Bakınız, Meclis İçtüzüğü'nün bu kısıtlamaları, eksiklikleri 1993'te kurulan Komisyonun çalışmalarına nasıl yansımış: Adalet Bakanlığından Komisyonda uzman olarak görevlendirilmesi için 4 hâkim ve 1 cumhuriyet savcısı istemi reddedilmiş; Özel Kuvvetler Komutanlığı Komisyonun bilgi isteme talebine cevap vermemiş; üniversiteler, bilgi talebine cinayetlerin aydınlatılmasına ışık tutacak niteliği olmayan makaleleri göndererek cevap vermiş; basından bilgi, belge akışı olmamış; Millî Güvenlik Kurulu, aynı şekilde, Komisyon çalışmalarına yön verecek bilgi ve belgeyi esirgemiş; Ankara DGM Bahriye Üçok, Muammer Aksoy, Cem Ersever cinayetleriyle ilgili tahkikat evraklarının örneğini göndermemiştir.

Adalet ve İçişleri Bakanlığından faili meçhul siyasi cinayetlerin sayısı, detaylarıyla ilgili bilgi isteyen1993 Komisyonuna Adalet Bakanlığının verdiği sayı 126 iken İçişleri Bakanlığının verdiği sayı 23'tür.
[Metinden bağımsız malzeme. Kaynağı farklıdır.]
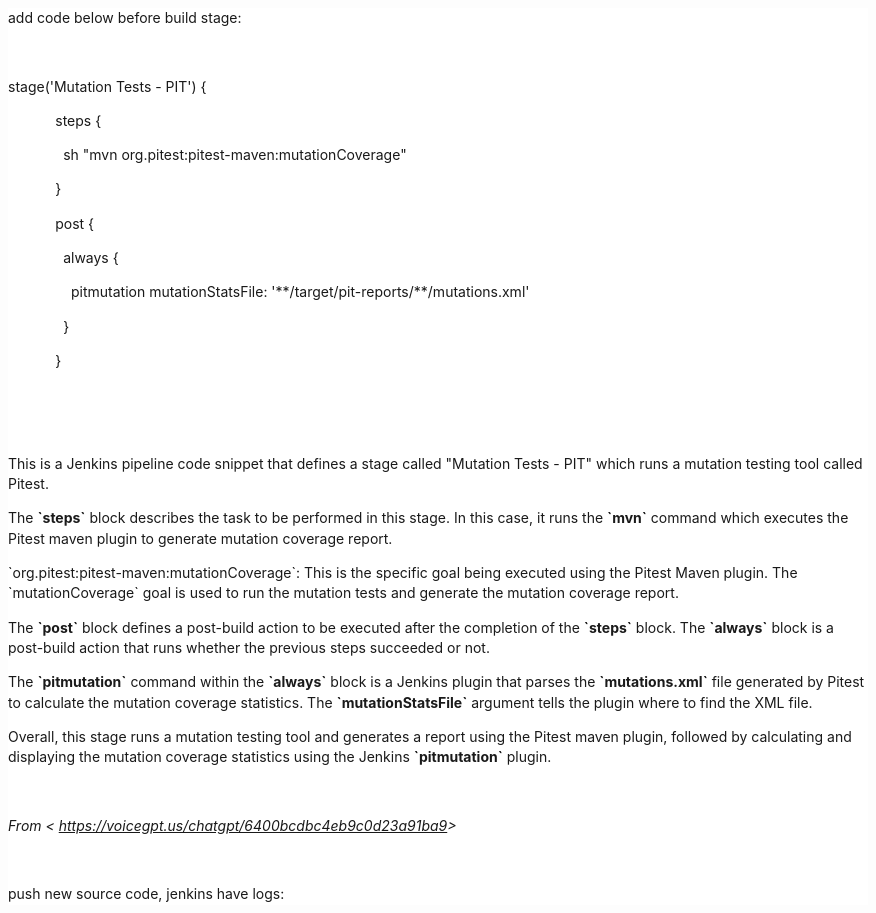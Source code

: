 
add code below before build stage:

 

stage(\'Mutation Tests - PIT\') {

            steps {

              sh \"mvn org.pitest:pitest-maven:mutationCoverage\"

            }

            post {

              always {

                pitmutation mutationStatsFile:
\'\*\*/target/pit-reports/\*\*/mutations.xml\'

              }

            }

       

 

This is a Jenkins pipeline code snippet that defines a stage called
\"Mutation Tests - PIT\" which runs a mutation testing tool called
Pitest.

The **\`steps\`** block describes the task to be performed in this
stage. In this case, it runs the **\`mvn\`** command which executes the
Pitest maven plugin to generate mutation coverage report.

\`org.pitest:pitest-maven:mutationCoverage\`: This is the specific goal
being executed using the Pitest Maven plugin. The \`mutationCoverage\`
goal is used to run the mutation tests and generate the mutation
coverage report.

The **\`post\`** block defines a post-build action to be executed after
the completion of the **\`steps\`** block. The **\`always\`** block is a
post-build action that runs whether the previous steps succeeded or not.

The **\`pitmutation\`** command within the **\`always\`** block is a
Jenkins plugin that parses the **\`mutations.xml\`** file generated by
Pitest to calculate the mutation coverage statistics. The
**\`mutationStatsFile\`** argument tells the plugin where to find the
XML file.

Overall, this stage runs a mutation testing tool and generates a report
using the Pitest maven plugin, followed by calculating and displaying
the mutation coverage statistics using the Jenkins **\`pitmutation\`**
plugin.

 

*From \< <https://voicegpt.us/chatgpt/6400bcdbc4eb9c0d23a91ba9>\>*

 

push new source code, jenkins have logs:
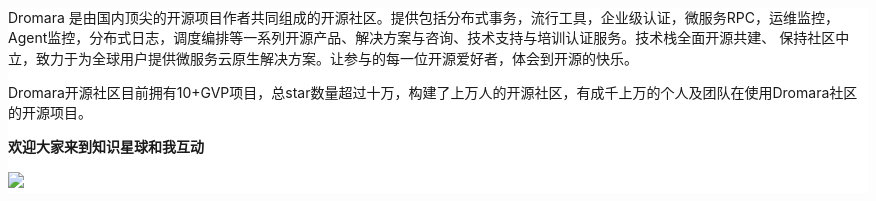 Dromara 是由国内顶尖的开源项目作者共同组成的开源社区。提供包括分布式事务，流行工具，企业级认证，微服务RPC，运维监控，Agent监控，分布式日志，调度编排等一系列开源产品、解决方案与咨询、技术支持与培训认证服务。技术栈全面开源共建、 保持社区中立，致力于为全球用户提供微服务云原生解决方案。让参与的每一位开源爱好者，体会到开源的快乐。

  

Dromara开源社区目前拥有10+GVP项目，总star数量超过十万，构建了上万人的开源社区，有成千上万的个人及团队在使用Dromara社区的开源项目。

**欢迎大家来到知识星球和我互动**

![](/assets/img/qrcode_zsxq.webp)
Bugün bir komisyon kurulacak olsa yine aynı sorunlarla karşılaşacaktır.

Değerli milletvekili arkadaşlarım, bizler yedi ay on beş gün Darbe ve Muhtıraları Araştırma Komisyonunda çalıştık ve bu olayların hepsiyle karşılaştık, hep şunu gördük: Darbelerden önce bir el ortaya çıkıyor, faili meçhul cinayetleri işliyor, bunların failleri yakalanmıyor. İşte, Sakarya üçgeninde işlenen cinayetlerle ilgili bugüne kadar, maalesef, aydınlatılmış herhangi bir olay söz konusu değildir.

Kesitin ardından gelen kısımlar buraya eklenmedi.